Why haven't good reporters ferreted this out and won the Pulitzer and become the greatest reporter of all time? Why haven't scientists after a half century revealed it and got the Nobel Prize? Why haven't the American industrial complex gone after this and after all, earlier in your program, you talked about China and the large corporations that want to do business there, what about all the corporations that would love to build munitions to protect us for the alien invasion? And if there really were alien bodies here on Earth, remember "Andromeda Strain," the Michael Crichton story, what about the potential threat, not just to the United States but to the world. Where are the other 200 nations in the world and their concern?
JIM LEHRER: So you're saying it just doesn't add up, just simple common sense?
RICHARD BERENDZEN: It doesn't.
DAVID BERLINER: I think we're dealing with a matter that is very highly classified, and also--
JIM LEHRER: Meaning that--if, in fact, that's an alien spacecraft that crashed there 50 years ago, that it's so classified that nobody knows about it, so nobody can talk about it?
DAVID BERLINER: Obviously, people who are working on it, trying to understand it, would know about it. But as far as the general public is concerned, as far as the general scientific community is concerned, as far as the legitimate press is concerned, it could be kept from them.

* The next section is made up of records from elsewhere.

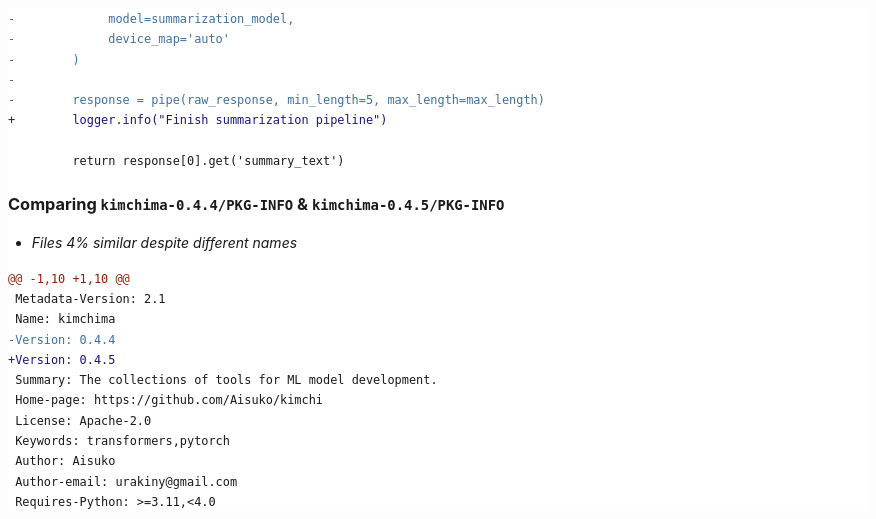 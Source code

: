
 ```diff
-             model=summarization_model, 
-             device_map='auto'
-        )
-
-        response = pipe(raw_response, min_length=5, max_length=max_length)
+        logger.info("Finish summarization pipeline")
 
         return response[0].get('summary_text')
```

### Comparing `kimchima-0.4.4/PKG-INFO` & `kimchima-0.4.5/PKG-INFO`

 * *Files 4% similar despite different names*

```diff
@@ -1,10 +1,10 @@
 Metadata-Version: 2.1
 Name: kimchima
-Version: 0.4.4
+Version: 0.4.5
 Summary: The collections of tools for ML model development.
 Home-page: https://github.com/Aisuko/kimchi
 License: Apache-2.0
 Keywords: transformers,pytorch
 Author: Aisuko
 Author-email: urakiny@gmail.com
 Requires-Python: >=3.11,<4.0
```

JIM LEHRER: Well, a NASA official, one of our reporters interviewed a NASA official about this today, and he said, associate administrator of NASA, he said, wait a minute, we can't keep secret, you know, something that we're trying like hell to keep secret, you know, it's just a major thing, and no conspiracy like this could ever be pulled off for 50 years.
DAVID BERLINER: Well, we know about the secrets that haven't been kept; we don't know about the secrets that are still being kept, and there are plenty of them. We don't know what's really going on in the Air Force's test bases in Nevada, the advanced aircraft; they're classified, legitimately, and so we can't describe them.
JIM LEHRER: You think it's conceivable then that the U.S. Government could keep this real story under wraps for 50 years without a substantial leak?
DAVID BERLINER: Yes.
RICHARD BERENDZEN: No way in the world. I live in Washington, and I don't think the President of the United States can keep something secret in the Oval Office for two weeks. In addition to that, I think you have to realize some other matters here too. You know, this whole case really is a whole lot of circumstantial evidence. It would not make it to the court of science or to the court of law. It would all be dismissed. It's only in the court of public opinion, where there is no review, there is no peer examination.
JIM LEHRER: And it's big out there, right, Mr. Berliner?
DAVID BERLINER: It's what?
JIM LEHRER: It's big out there in the court of public opinion.
DAVID BERLINER: Oh, yes. And getting bigger, and I hope we can cope with it.
JIM LEHRER: All right, gentlemen, thank you both very much.